Problem :
Let $X,Y,Z \subset \mathbb R$ and assume that $f:X\to Y$ is uniformly continuous on $X$ and $g:Y\to Z$ is uniformly continuous on $Y$. Then $(g \circ f):X \to Z$ is uniformly continuous on $X$.
This is really easy but i want to clarify one thing, $\forall \epsilon >0 ~\exists ~ \delta >0 : \forall x_0,x_1 \in X$, $|x_0-x_1|<\delta \implies |f(x_0)-f(x_1)| < \epsilon$.
Fix a $\delta_1 \leq \epsilon$(appropriate one to go according to uniform continuity) and thus $\forall y_1,y_2 \in Y$ $|y_1-y_2|<\delta_1 \implies |g(y_1)-g(y_2)|<\epsilon_1 ~ \forall~ \epsilon_1>0$.
And here's my doubt, we do not know that $X,Y$ is closed, so we cannot guarantee surjectivity of $f,g$ and thus we cannot guarantee that $\exists x_3,x_4 \in X ~: ~ f(x_3)=y_1,f(x_4)=y_2$ (so that we can place this values in the secind expression to obtain composition) and this is troubling me, and i have a little confusion here.

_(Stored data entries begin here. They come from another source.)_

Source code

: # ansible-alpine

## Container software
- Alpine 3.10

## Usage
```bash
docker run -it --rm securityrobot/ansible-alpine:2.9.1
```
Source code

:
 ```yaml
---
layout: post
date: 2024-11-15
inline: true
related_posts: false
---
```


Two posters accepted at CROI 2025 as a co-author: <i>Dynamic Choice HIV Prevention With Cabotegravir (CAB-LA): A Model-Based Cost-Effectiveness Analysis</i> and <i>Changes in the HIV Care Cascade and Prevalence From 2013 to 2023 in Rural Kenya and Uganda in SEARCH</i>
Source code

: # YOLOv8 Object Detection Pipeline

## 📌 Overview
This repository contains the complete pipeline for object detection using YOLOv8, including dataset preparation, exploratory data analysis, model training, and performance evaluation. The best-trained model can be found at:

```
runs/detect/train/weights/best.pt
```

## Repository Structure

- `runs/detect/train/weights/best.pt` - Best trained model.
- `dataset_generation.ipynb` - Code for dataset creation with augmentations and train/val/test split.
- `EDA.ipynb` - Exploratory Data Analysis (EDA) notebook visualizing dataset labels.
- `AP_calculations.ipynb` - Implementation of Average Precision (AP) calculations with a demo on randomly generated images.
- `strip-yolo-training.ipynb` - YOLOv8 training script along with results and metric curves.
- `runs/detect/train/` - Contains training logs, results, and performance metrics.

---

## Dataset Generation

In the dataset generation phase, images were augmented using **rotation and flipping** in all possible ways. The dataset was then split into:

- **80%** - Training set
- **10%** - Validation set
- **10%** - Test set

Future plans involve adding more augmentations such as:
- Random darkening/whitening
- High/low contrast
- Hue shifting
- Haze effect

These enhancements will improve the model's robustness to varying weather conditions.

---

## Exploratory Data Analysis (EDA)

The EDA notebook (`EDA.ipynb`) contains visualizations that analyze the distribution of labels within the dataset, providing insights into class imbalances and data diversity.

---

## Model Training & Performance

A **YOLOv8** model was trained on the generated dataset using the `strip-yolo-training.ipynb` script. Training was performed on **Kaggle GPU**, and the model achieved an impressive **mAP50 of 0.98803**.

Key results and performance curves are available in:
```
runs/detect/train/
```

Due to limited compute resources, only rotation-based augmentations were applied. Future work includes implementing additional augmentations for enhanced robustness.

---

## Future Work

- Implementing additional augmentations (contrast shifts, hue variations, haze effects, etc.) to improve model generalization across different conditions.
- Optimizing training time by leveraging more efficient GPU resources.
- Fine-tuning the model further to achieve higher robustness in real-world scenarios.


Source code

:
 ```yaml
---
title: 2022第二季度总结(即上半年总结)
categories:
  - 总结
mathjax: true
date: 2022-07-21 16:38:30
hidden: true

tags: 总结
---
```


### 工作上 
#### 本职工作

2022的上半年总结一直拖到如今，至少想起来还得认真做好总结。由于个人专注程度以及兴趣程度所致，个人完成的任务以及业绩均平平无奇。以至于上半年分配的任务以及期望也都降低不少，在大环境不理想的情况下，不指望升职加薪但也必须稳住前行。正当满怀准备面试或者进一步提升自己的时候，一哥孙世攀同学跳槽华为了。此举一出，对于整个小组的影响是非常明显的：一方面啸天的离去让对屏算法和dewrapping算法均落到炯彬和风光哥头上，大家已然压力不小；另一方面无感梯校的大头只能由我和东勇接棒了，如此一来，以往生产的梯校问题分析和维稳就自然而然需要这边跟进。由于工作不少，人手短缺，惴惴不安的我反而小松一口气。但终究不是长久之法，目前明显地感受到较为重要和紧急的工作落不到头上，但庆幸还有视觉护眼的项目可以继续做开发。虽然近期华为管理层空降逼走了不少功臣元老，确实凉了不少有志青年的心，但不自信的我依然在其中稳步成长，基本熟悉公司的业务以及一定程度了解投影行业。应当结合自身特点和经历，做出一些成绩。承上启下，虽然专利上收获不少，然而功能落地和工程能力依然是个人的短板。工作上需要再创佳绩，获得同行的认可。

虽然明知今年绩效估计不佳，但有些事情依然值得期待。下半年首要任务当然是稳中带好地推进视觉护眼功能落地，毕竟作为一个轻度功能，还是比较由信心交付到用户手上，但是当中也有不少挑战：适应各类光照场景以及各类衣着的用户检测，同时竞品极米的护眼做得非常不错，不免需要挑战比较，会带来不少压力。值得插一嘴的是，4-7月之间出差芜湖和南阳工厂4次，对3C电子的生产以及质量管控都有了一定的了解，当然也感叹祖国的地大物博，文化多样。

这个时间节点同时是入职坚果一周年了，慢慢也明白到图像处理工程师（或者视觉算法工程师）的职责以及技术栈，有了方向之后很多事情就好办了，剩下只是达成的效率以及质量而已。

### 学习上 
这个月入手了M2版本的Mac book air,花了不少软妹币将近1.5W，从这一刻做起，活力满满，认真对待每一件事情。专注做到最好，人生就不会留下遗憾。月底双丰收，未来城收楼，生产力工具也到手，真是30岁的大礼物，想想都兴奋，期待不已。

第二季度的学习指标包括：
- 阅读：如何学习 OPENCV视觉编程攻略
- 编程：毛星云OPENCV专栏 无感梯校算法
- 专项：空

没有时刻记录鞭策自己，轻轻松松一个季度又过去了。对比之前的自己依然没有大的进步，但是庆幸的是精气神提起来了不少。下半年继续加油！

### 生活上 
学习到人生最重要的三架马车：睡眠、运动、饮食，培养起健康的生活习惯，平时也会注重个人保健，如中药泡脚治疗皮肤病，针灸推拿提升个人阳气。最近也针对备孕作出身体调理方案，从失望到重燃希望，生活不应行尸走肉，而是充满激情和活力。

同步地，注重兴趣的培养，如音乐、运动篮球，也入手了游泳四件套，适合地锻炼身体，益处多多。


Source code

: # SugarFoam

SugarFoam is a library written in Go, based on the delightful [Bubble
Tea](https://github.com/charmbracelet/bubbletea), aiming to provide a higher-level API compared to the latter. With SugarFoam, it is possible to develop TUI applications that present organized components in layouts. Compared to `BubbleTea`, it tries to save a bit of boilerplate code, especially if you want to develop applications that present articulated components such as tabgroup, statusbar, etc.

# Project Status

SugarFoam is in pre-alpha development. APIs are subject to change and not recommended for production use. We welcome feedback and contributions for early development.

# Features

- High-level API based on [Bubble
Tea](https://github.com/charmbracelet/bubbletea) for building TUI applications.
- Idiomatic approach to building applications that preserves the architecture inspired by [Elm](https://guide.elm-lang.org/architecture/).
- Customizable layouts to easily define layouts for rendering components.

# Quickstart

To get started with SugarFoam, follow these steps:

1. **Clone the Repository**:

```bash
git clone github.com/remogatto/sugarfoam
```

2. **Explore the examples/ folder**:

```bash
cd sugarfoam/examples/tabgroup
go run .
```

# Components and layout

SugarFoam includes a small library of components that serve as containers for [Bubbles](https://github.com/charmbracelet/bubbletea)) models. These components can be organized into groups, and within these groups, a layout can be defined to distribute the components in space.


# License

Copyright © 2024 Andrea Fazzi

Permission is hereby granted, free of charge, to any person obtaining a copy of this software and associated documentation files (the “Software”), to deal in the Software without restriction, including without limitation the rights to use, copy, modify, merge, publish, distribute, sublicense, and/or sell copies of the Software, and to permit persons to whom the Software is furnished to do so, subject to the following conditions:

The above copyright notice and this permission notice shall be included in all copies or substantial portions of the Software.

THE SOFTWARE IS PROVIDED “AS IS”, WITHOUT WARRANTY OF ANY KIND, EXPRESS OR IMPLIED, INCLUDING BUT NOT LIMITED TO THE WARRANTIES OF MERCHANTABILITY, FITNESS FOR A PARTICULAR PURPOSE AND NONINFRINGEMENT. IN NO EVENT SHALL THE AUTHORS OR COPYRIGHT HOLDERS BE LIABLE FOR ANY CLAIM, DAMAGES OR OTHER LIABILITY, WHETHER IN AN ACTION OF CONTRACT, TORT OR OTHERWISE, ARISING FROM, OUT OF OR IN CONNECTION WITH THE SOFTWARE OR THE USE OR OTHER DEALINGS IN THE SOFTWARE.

I woukd be really grateful if you help me here, many thanks.
Surjectivity is not needed. You take a $\delta^*$ such that$$\lvert y_0-y_1\rvert<\delta^*\implies\bigl\lvert g(y_0)-g(y_1)\bigr\rvert<\varepsilon.$$Then you take a $\delta>0$ such that$$\lvert x_0-x_1\rvert<\delta\implies\bigl\lvert f(x_0)-f(x_1)\bigr\rvert<\delta^*.$$And then, if $\lvert x_0-x_1\rvert<\delta$, then $\bigl\lvert f(x_0)-f(x_1)\bigr\rvert<\delta^*$ and therefore $\bigl\lvert g\bigl(f(x_0)\bigr)-g\bigl(f(x_1)\bigr)\bigr\rvert<\varepsilon$.